- **Records for the exercise**
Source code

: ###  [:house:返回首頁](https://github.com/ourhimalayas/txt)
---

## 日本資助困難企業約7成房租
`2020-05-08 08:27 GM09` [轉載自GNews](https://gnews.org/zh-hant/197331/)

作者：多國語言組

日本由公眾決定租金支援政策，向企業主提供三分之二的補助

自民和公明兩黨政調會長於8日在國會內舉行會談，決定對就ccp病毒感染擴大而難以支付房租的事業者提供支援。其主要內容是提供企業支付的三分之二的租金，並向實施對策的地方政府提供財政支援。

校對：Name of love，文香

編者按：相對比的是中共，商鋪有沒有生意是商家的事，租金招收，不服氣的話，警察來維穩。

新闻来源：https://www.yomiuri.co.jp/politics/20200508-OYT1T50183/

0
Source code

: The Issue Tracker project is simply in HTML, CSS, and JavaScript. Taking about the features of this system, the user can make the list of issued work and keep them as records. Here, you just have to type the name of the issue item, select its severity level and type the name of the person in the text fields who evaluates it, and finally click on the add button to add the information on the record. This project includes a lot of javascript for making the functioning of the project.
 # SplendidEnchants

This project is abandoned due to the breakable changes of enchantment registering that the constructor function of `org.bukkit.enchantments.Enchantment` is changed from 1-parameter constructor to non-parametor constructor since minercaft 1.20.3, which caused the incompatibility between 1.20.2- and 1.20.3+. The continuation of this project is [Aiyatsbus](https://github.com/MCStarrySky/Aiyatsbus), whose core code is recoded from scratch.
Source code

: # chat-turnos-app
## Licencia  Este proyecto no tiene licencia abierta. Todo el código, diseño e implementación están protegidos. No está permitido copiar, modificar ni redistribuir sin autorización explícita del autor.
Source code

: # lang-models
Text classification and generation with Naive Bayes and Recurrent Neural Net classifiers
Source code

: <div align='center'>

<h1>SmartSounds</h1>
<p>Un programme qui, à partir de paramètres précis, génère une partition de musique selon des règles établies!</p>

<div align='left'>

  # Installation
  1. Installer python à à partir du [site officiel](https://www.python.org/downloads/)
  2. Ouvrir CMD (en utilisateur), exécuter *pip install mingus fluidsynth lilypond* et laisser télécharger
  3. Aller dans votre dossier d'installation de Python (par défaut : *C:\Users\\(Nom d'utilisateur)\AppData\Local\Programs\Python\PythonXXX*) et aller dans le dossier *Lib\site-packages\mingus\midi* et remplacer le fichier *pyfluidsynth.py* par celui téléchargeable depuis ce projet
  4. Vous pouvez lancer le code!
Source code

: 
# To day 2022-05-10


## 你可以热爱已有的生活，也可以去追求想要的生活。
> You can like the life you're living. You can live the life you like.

- **What the task requires**
In the listing above, show every line with the word "github".

- **Solution to this problem**
: ###  [:house:返回首頁](https://github.com/ourhimalayas/txt)
This project is abandoned due to the breakable changes of enchantment registering that the constructor function of `org.bukkit.enchantments.Enchantment` is changed from 1-parameter constructor to non-parametor constructor since minercaft 1.20.3, which caused the incompatibility between 1.20.2- and 1.20.3+. The continuation of this project is [Aiyatsbus](https://github.com/MCStarrySky/Aiyatsbus), whose core code is recoded from scratch.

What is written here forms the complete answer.